(SUPPLIED ENTRIES Opens)
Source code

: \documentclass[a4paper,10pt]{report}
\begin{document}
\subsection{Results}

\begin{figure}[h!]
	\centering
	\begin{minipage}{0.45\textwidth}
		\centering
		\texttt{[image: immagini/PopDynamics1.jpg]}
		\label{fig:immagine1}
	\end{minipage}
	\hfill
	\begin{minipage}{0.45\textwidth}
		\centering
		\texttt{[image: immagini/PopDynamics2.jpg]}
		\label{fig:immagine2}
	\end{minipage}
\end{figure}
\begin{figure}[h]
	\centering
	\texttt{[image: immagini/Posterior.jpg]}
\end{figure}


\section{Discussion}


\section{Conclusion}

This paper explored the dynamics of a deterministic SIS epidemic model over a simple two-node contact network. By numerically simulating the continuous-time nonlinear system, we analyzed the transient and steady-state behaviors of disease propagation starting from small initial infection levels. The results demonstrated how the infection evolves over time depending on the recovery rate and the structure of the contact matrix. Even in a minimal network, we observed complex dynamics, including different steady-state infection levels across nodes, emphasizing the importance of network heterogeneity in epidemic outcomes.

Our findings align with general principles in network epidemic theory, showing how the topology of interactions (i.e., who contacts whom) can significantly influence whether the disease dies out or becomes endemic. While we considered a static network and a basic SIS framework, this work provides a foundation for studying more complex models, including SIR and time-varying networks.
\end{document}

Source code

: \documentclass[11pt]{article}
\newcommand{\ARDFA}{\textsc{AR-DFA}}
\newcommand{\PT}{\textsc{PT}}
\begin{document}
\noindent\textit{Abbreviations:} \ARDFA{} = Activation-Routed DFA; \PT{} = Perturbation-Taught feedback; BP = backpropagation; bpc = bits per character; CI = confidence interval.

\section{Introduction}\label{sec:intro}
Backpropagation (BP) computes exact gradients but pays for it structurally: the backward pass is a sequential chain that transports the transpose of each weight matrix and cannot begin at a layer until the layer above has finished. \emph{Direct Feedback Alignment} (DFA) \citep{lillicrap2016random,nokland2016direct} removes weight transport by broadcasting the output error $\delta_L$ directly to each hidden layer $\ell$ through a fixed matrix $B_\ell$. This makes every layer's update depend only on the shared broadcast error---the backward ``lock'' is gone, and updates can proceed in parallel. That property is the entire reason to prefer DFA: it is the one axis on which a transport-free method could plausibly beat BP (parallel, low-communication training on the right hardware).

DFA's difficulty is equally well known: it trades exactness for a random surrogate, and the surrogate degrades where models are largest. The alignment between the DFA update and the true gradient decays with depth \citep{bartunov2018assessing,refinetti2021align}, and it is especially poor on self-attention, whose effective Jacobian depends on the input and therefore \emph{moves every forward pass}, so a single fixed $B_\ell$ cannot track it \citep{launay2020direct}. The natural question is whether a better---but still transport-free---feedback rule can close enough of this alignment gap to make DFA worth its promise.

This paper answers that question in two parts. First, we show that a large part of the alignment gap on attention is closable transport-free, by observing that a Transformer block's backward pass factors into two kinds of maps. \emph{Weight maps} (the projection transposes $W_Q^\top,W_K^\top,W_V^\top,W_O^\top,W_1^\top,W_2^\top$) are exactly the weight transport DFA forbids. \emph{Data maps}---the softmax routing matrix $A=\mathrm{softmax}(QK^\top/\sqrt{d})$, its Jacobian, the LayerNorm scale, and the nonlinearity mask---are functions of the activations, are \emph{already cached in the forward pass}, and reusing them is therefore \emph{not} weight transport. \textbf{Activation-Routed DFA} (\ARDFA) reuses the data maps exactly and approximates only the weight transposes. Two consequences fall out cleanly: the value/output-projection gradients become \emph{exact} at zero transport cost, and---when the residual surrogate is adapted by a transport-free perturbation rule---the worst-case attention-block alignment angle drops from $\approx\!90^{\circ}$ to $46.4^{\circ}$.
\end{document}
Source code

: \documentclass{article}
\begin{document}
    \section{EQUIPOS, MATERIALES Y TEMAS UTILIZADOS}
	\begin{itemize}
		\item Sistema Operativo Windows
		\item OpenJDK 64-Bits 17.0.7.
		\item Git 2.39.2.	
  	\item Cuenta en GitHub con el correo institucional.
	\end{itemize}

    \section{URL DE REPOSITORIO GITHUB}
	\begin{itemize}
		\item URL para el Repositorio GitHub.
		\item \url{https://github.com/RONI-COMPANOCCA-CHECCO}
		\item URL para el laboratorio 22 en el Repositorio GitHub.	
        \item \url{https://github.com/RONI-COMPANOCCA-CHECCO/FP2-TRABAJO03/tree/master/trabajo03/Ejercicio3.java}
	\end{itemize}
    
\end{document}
(SUPPLIED ENTRIES Closes)
TASK: Write down every line of the data exactly as it appears above.

EXERCISE ANSWER:
Source code

: \documentclass[a4paper,10pt]{report}
\begin{document}
\subsection{Results}

\begin{figure}[h!]
	\centering
	\begin{minipage}{0.45\textwidth}
		\centering
		\texttt{[image: immagini/PopDynamics1.jpg]}
		\label{fig:immagine1}
	\end{minipage}
	\hfill
	\begin{minipage}{0.45\textwidth}
		\centering
		\texttt{[image: immagini/PopDynamics2.jpg]}
		\label{fig:immagine2}
	\end{minipage}
\end{figure}
\begin{figure}[h]
	\centering
	\texttt{[image: immagini/Posterior.jpg]}
\end{figure}


\section{Discussion}


\section{Conclusion}

This paper explored the dynamics of a deterministic SIS epidemic model over a simple two-node contact network. By numerically simulating the continuous-time nonlinear system, we analyzed the transient and steady-state behaviors of disease propagation starting from small initial infection levels. The results demonstrated how the infection evolves over time depending on the recovery rate and the structure of the contact matrix. Even in a minimal network, we observed complex dynamics, including different steady-state infection levels across nodes, emphasizing the importance of network heterogeneity in epidemic outcomes.

Our findings align with general principles in network epidemic theory, showing how the topology of interactions (i.e., who contacts whom) can significantly influence whether the disease dies out or becomes endemic. While we considered a static network and a basic SIS framework, this work provides a foundation for studying more complex models, including SIR and time-varying networks.
\end{document}

Source code

: \documentclass[11pt]{article}
\newcommand{\ARDFA}{\textsc{AR-DFA}}
\newcommand{\PT}{\textsc{PT}}
\begin{document}
\noindent\textit{Abbreviations:} \ARDFA{} = Activation-Routed DFA; \PT{} = Perturbation-Taught feedback; BP = backpropagation; bpc = bits per character; CI = confidence interval.

\section{Introduction}\label{sec:intro}
Backpropagation (BP) computes exact gradients but pays for it structurally: the backward pass is a sequential chain that transports the transpose of each weight matrix and cannot begin at a layer until the layer above has finished. \emph{Direct Feedback Alignment} (DFA) \citep{lillicrap2016random,nokland2016direct} removes weight transport by broadcasting the output error $\delta_L$ directly to each hidden layer $\ell$ through a fixed matrix $B_\ell$. This makes every layer's update depend only on the shared broadcast error---the backward ``lock'' is gone, and updates can proceed in parallel. That property is the entire reason to prefer DFA: it is the one axis on which a transport-free method could plausibly beat BP (parallel, low-communication training on the right hardware).

DFA's difficulty is equally well known: it trades exactness for a random surrogate, and the surrogate degrades where models are largest. The alignment between the DFA update and the true gradient decays with depth \citep{bartunov2018assessing,refinetti2021align}, and it is especially poor on self-attention, whose effective Jacobian depends on the input and therefore \emph{moves every forward pass}, so a single fixed $B_\ell$ cannot track it \citep{launay2020direct}. The natural question is whether a better---but still transport-free---feedback rule can close enough of this alignment gap to make DFA worth its promise.

This paper answers that question in two parts. First, we show that a large part of the alignment gap on attention is closable transport-free, by observing that a Transformer block's backward pass factors into two kinds of maps. \emph{Weight maps} (the projection transposes $W_Q^\top,W_K^\top,W_V^\top,W_O^\top,W_1^\top,W_2^\top$) are exactly the weight transport DFA forbids. \emph{Data maps}---the softmax routing matrix $A=\mathrm{softmax}(QK^\top/\sqrt{d})$, its Jacobian, the LayerNorm scale, and the nonlinearity mask---are functions of the activations, are \emph{already cached in the forward pass}, and reusing them is therefore \emph{not} weight transport. \textbf{Activation-Routed DFA} (\ARDFA) reuses the data maps exactly and approximates only the weight transposes. Two consequences fall out cleanly: the value/output-projection gradients become \emph{exact} at zero transport cost, and---when the residual surrogate is adapted by a transport-free perturbation rule---the worst-case attention-block alignment angle drops from $\approx\!90^{\circ}$ to $46.4^{\circ}$.
\end{document}
Source code

: \documentclass{article}
\begin{document}
    \section{EQUIPOS, MATERIALES Y TEMAS UTILIZADOS}
	\begin{itemize}
		\item Sistema Operativo Windows
		\item OpenJDK 64-Bits 17.0.7.
		\item Git 2.39.2.	
  	\item Cuenta en GitHub con el correo institucional.
	\end{itemize}

    \section{URL DE REPOSITORIO GITHUB}
	\begin{itemize}
		\item URL para el Repositorio GitHub.
		\item \url{https://github.com/RONI-COMPANOCCA-CHECCO}
		\item URL para el laboratorio 22 en el Repositorio GitHub.	
        \item \url{https://github.com/RONI-COMPANOCCA-CHECCO/FP2-TRABAJO03/tree/master/trabajo03/Ejercicio3.java}
	\end{itemize}
    
\end{document}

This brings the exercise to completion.